I would like every record below transcribed exactly as it is.

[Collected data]
★ ★ ★

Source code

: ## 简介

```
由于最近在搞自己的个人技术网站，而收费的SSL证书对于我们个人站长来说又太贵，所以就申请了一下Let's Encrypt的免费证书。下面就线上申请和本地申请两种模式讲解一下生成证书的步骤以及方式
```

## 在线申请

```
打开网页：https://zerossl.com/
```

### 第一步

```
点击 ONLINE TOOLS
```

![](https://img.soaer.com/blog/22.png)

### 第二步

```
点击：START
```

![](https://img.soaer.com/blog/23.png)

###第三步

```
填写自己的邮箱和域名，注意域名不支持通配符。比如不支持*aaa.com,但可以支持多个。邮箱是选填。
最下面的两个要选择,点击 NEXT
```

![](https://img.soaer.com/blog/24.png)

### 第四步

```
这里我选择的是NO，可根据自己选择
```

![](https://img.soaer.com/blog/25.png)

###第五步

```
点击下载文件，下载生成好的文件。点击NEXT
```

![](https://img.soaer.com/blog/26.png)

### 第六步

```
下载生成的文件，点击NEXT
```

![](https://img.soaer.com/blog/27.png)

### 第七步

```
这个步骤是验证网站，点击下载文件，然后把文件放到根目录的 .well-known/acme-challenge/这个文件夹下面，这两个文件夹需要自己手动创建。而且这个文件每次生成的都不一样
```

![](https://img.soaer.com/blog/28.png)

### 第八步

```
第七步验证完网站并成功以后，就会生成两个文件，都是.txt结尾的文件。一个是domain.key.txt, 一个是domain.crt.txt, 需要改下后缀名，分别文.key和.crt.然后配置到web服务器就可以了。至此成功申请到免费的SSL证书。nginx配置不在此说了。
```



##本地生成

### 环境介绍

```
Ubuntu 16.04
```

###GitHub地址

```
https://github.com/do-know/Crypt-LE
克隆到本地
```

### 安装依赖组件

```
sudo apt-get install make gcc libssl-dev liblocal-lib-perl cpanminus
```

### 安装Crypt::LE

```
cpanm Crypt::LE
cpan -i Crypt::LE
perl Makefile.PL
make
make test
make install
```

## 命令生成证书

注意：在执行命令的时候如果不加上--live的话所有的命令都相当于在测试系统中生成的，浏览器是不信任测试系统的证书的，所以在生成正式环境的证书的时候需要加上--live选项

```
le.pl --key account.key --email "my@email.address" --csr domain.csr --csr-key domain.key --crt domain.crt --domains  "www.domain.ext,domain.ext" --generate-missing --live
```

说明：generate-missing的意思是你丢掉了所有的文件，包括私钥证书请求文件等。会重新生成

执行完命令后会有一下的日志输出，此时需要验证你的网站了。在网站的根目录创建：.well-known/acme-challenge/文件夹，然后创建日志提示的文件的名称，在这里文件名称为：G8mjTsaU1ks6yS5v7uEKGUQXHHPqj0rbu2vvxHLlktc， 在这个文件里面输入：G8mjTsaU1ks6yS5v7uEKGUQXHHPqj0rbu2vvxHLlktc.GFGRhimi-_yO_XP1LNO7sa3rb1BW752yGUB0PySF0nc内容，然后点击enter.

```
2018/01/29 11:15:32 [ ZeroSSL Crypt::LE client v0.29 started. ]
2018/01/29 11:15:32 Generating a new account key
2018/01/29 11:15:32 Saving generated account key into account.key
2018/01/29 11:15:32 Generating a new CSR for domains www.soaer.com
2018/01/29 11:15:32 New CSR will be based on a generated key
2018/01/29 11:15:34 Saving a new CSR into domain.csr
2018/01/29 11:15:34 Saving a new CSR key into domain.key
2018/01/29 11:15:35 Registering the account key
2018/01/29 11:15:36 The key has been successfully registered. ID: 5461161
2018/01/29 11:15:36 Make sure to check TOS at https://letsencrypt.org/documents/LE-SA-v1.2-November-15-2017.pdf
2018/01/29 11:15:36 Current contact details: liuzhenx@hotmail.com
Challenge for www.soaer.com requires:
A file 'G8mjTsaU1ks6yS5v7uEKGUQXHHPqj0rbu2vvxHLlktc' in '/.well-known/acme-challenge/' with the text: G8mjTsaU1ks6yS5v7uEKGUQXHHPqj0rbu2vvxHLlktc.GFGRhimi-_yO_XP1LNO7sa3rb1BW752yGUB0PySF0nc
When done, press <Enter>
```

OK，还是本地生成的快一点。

★ ★ ★

● **Solution for this problem**:
Source code

: ## 简介

```
由于最近在搞自己的个人技术网站，而收费的SSL证书对于我们个人站长来说又太贵，所以就申请了一下Let's Encrypt的免费证书。下面就线上申请和本地申请两种模式讲解一下生成证书的步骤以及方式
```

## 在线申请

```
打开网页：https://zerossl.com/
```

### 第一步

```
点击 ONLINE TOOLS
```

![](https://img.soaer.com/blog/22.png)

### 第二步

```
点击：START
```

![](https://img.soaer.com/blog/23.png)

###第三步

```
填写自己的邮箱和域名，注意域名不支持通配符。比如不支持*aaa.com,但可以支持多个。邮箱是选填。
最下面的两个要选择,点击 NEXT
```

![](https://img.soaer.com/blog/24.png)

### 第四步

```
这里我选择的是NO，可根据自己选择
```

![](https://img.soaer.com/blog/25.png)

###第五步

```
点击下载文件，下载生成好的文件。点击NEXT
```

![](https://img.soaer.com/blog/26.png)

### 第六步

```
下载生成的文件，点击NEXT
```

![](https://img.soaer.com/blog/27.png)

### 第七步

```
这个步骤是验证网站，点击下载文件，然后把文件放到根目录的 .well-known/acme-challenge/这个文件夹下面，这两个文件夹需要自己手动创建。而且这个文件每次生成的都不一样
```

![](https://img.soaer.com/blog/28.png)

### 第八步

```
第七步验证完网站并成功以后，就会生成两个文件，都是.txt结尾的文件。一个是domain.key.txt, 一个是domain.crt.txt, 需要改下后缀名，分别文.key和.crt.然后配置到web服务器就可以了。至此成功申请到免费的SSL证书。nginx配置不在此说了。
```



##本地生成

### 环境介绍

```
Ubuntu 16.04
```

###GitHub地址

```
https://github.com/do-know/Crypt-LE
克隆到本地
```

### 安装依赖组件

```
sudo apt-get install make gcc libssl-dev liblocal-lib-perl cpanminus
```

### 安装Crypt::LE

```
cpanm Crypt::LE
cpan -i Crypt::LE
perl Makefile.PL
make
make test
make install
```

## 命令生成证书

注意：在执行命令的时候如果不加上--live的话所有的命令都相当于在测试系统中生成的，浏览器是不信任测试系统的证书的，所以在生成正式环境的证书的时候需要加上--live选项

```
le.pl --key account.key --email "my@email.address" --csr domain.csr --csr-key domain.key --crt domain.crt --domains  "www.domain.ext,domain.ext" --generate-missing --live
```

说明：generate-missing的意思是你丢掉了所有的文件，包括私钥证书请求文件等。会重新生成

执行完命令后会有一下的日志输出，此时需要验证你的网站了。在网站的根目录创建：.well-known/acme-challenge/文件夹，然后创建日志提示的文件的名称，在这里文件名称为：G8mjTsaU1ks6yS5v7uEKGUQXHHPqj0rbu2vvxHLlktc， 在这个文件里面输入：G8mjTsaU1ks6yS5v7uEKGUQXHHPqj0rbu2vvxHLlktc.GFGRhimi-_yO_XP1LNO7sa3rb1BW752yGUB0PySF0nc内容，然后点击enter.

```
2018/01/29 11:15:32 [ ZeroSSL Crypt::LE client v0.29 started. ]
2018/01/29 11:15:32 Generating a new account key
2018/01/29 11:15:32 Saving generated account key into account.key
2018/01/29 11:15:32 Generating a new CSR for domains www.soaer.com
2018/01/29 11:15:32 New CSR will be based on a generated key
2018/01/29 11:15:34 Saving a new CSR into domain.csr
2018/01/29 11:15:34 Saving a new CSR key into domain.key
2018/01/29 11:15:35 Registering the account key
2018/01/29 11:15:36 The key has been successfully registered. ID: 5461161
2018/01/29 11:15:36 Make sure to check TOS at https://letsencrypt.org/documents/LE-SA-v1.2-November-15-2017.pdf
2018/01/29 11:15:36 Current contact details: liuzhenx@hotmail.com
Challenge for www.soaer.com requires:
A file 'G8mjTsaU1ks6yS5v7uEKGUQXHHPqj0rbu2vvxHLlktc' in '/.well-known/acme-challenge/' with the text: G8mjTsaU1ks6yS5v7uEKGUQXHHPqj0rbu2vvxHLlktc.GFGRhimi-_yO_XP1LNO7sa3rb1BW752yGUB0PySF0nc
When done, press <Enter>
```

OK，还是本地生成的快一点。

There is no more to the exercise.